# Building a KNN model for Kaggle Data Science Bowl 2018 - Quentin

Load training set

In [1]:
%%time
# 02/12/18
import cv2
import numpy as np
import skimage
import os

train_sample_num = 10



# import training set
training_set = open('../input/stage1_train_labels.csv', 'r').readlines()

# split the imageID and encodedPixels in the labels
training_set_split = np.array([line[:-1].split(",") for line in training_set])

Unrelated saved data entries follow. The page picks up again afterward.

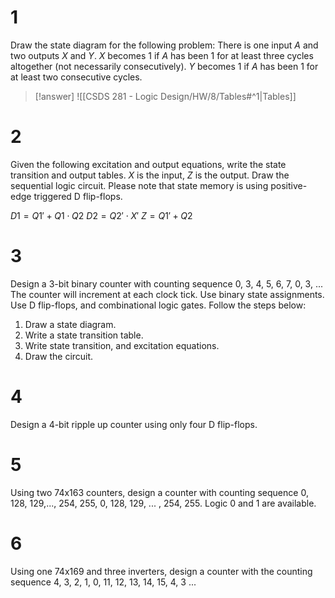 # 1

Draw the state diagram for the following problem: There is one input $A$ and two outputs $X$ and $Y$. $X$ becomes $1$ if $A$ has been $1$ for at least three cycles altogether (not necessarily consecutively). $Y$ becomes $1$ if $A$ has been $1$ for at least two consecutive cycles.

> [!answer]
> ![[CSDS 281 - Logic Design/HW/8/Tables#^1|Tables]]

# 2

Given the following excitation and output equations, write the state transition and output tables. $X$ is the input, $Z$ is the output. Draw the sequential logic circuit. Please note that state memory is using positive-edge triggered D flip-flops.

$D1 = Q1'+ Q1\cdot Q2$
$D2 = Q2'\cdot X'$
$Z = Q1' + Q2$

# 3

Design a 3-bit binary counter with counting sequence 0, 3, 4, 5, 6, 7, 0, 3, ...
The counter will increment at each clock tick. Use binary state assignments. Use D flip-flops, and combinational logic gates.
Follow the steps below:
1. Draw a state diagram.
2. Write a state transition table.
3. Write state transition, and excitation equations.
4. Draw the circuit.

# 4

Design a 4-bit ripple up counter using only four D flip-flops.

# 5

Using two 74x163 counters, design a counter with counting sequence 0, 128, 129,..., 254, 255, 0, 128, 129, ... , 254, 255. Logic 0 and 1 are available.

# 6

Using one 74x169 and three inverters, design a counter with the counting sequence 4, 3, 2, 1, 0, 11, 12, 13, 14, 15, 4, 3 ...

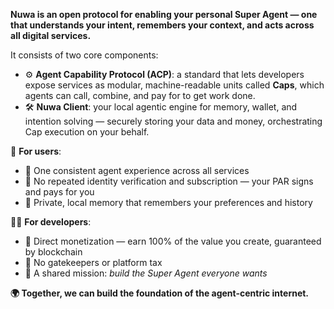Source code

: **Nuwa is an open protocol for enabling your personal Super Agent — one that understands your intent, remembers your context, and acts across all digital services.**

It consists of two core components:
- ⚙️ **Agent Capability Protocol (ACP)**: a standard that lets developers expose services as modular, machine-readable units called **Caps**, which agents can call, combine, and pay for to get work done.
- 🛠 **Nuwa Client**: your local agentic engine for memory, wallet, and intention solving — securely storing your data and money, orchestrating Cap execution on your behalf.

👤 **For users**:
- 🔁 One consistent agent experience across all services
- 🔐 No repeated identity verification and subscription — your PAR signs and pays for you
- 🧷 Private, local memory that remembers your preferences and history

👨‍💻 **For developers**:
- 💸 Direct monetization — earn 100% of the value you create, guaranteed by blockchain
- 🚫 No gatekeepers or platform tax
- 🤝 A shared mission: _build the Super Agent everyone wants_

**🌍 Together, we can build the foundation of the agent-centric internet.**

# find all unique imageIDs (670 images)
unique_imageIDs = np.unique(training_set_split[1:, 0])
#print len(unique_imageIDs)


#initialize X_train, y_train
X_train = np.empty((0,4),int)
y_train = np.empty((0),int)


#load training data X_train, y_train
for tain_im_ind in range(train_sample_num):
#opencv uses BGR color format
#imageID = "00071198d059ba7f5914a526d124d28e6d010c92466da21d4a04cd5413362552"

    imageID = unique_imageIDs[tain_im_ind]
    

    #im_3 = cv2.imread("../"+imageID+"/images/"+imageID+".png")
    im_3 = cv2.imread("../input/stage1_train/"+imageID+"/images/"+imageID+".png")
    width = im_3.shape[0]
    height = im_3.shape[1]
    
    #find BGR values and convert them into 1D vectors by concatenating columns
    blue = im_3[:,:,0].flatten('F')
    green = im_3[:,:,1].flatten('F')
    red = im_3[:,:,2].flatten('F')
    #convert to grayscale and find intensity
    im_3_gray = cv2.cvtColor(im_3, cv2.COLOR_BGR2GRAY)
    intensity = im_3_gray.flatten('F')
    # create feature-based input data X. Four features are: blue, green, red, intensity
    X_train_new = np.column_stack((blue, green, red, intensity))
    #add the data from the new image to the previous X_train
    X_train = np.vstack((X_train, X_train_new))
    
    y_train_new = np.zeros((width*height,))
    # lines indices related to our sample image 
    line_ind = [ind for ind in range(len(training_set_split)) if training_set_split[ind][0] == imageID]
    # complete mask of an image in format of pairs (start, run-length)
    masks_pair = " ".join([training_set_split[i][1] for i in line_ind])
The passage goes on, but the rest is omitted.